Die Grundlage von Klimts bildnerischer Herangehensweise ist Sinnlichkeit und eine subtile Erotik. Auch Otto Wagners Baustil, der klar und schlicht ist und Gold- sowie Blumenverzierungen aufweist, stellt eine Hommage an die Ornamente des Wiener Jugendstils dar.

Der Jugendstil, der oft als Art Nouveau bezeichnet wird, beeinflusste die Kunst- und Architekturszene in ganz Europa Ende des 19. und zu Beginn des 20. Jahrhunderts. Die Ästhetik dieser Stilepoche zeichnet sich insbesondere durch geschwungene Linien, blumige Muster und die Verbindung von Kunst und Alltag aus.
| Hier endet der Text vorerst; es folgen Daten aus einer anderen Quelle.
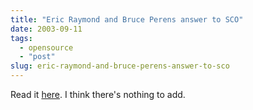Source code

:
 ```yaml
---
title: "Eric Raymond and Bruce Perens answer to SCO"
date: 2003-09-11
tags: 
  - opensource
  - "post"
slug: eric-raymond-and-bruce-perens-answer-to-sco
---
```


Read it [here](http://linuxtoday.com/news_story.php3?ltsn=2003-09-10-016-26-OS-CD-CY). I think there's nothing to add.
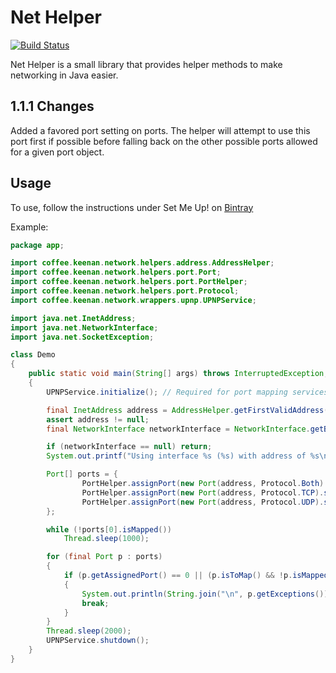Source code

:# Net Helper

[![Build Status](https://travis-ci.org/xorith/nethelper.svg?branch=master)](https://travis-ci.org/xorith/nethelper)

Net Helper is a small library that provides helper methods to make networking in Java easier.

## 1.1.1 Changes ##
Added a favored port setting on ports. The helper will attempt to use this port first if possible before falling back on the other possible ports allowed for a given port object.

## Usage ##

To use, follow the instructions under Set Me Up! on [Bintray](https://bintray.com/xorith/coffee/NetHelper#)

Example:
```java
package app;

import coffee.keenan.network.helpers.address.AddressHelper;
import coffee.keenan.network.helpers.port.Port;
import coffee.keenan.network.helpers.port.PortHelper;
import coffee.keenan.network.helpers.port.Protocol;
import coffee.keenan.network.wrappers.upnp.UPNPService;

import java.net.InetAddress;
import java.net.NetworkInterface;
import java.net.SocketException;

class Demo
{
    public static void main(String[] args) throws InterruptedException, SocketException
    {
        UPNPService.initialize(); // Required for port mapping services

        final InetAddress address = AddressHelper.getFirstValidAddress(); // Defaults to IPv4 w/ Internet access
        assert address != null;
        final NetworkInterface networkInterface = NetworkInterface.getByInetAddress(address);

        if (networkInterface == null) return;
        System.out.printf("Using interface %s (%s) with address of %s\n", networkInterface.getDisplayName(), networkInterface.getName(), address);

        Port[] ports = {
                PortHelper.assignPort(new Port(address, Protocol.Both).setDescription("Steam Authentication").addPort(8766).toMap()),
                PortHelper.assignPort(new Port(address, Protocol.TCP).setDescription("Wurm Unlimited").addPortRange(3724, 4724).toMap()),
                PortHelper.assignPort(new Port(address, Protocol.UDP).setDescription("Steam Queries").addPortRange(27016, 27030).toMap()),
        };

        while (!ports[0].isMapped())
            Thread.sleep(1000);

        for (final Port p : ports)
        {
            if (p.getAssignedPort() == 0 || (p.isToMap() && !p.isMapped()))
            {
                System.out.println(String.join("\n", p.getExceptions()));
                break;
            }
        }
        Thread.sleep(2000);
        UPNPService.shutdown();
    }
}
```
Wien, eine Stadt mit reicher Geschichte und Kultur, bietet die intensivste Erfahrung dieser Stilepoche. Viele Bauwerke und Kunstwerke verkörpern auch heute noch den Erfindergeist und den künstlerischen Anspruch dieser Zeit.

Wir nennen Ihnen die Jugendstil-Highlights in Wien, die Sie sich nicht entgehen lassen sollten.

Historischer Kontext des Jugendstils

In der zweiten Hälfte des 19. Jahrhunderts entstand der Jugendstil als Reaktion auf die rasante Industrialisierung und Urbanisierung, die zu dieser Zeit in ganz Europa stattfand.

Die starren, massenproduzierten Stile, die diese Ära dominierten, erforderten eine Abkehr von den Künstlern und Designern, die zu dieser Zeit arbeiteten. Dieser kreative Stil zeichnete sich durch fließende Linien und organische Formen aus, die das Ergebnis ihres Wunsches waren, die Natur und die Handwerkskunst zu würdigen.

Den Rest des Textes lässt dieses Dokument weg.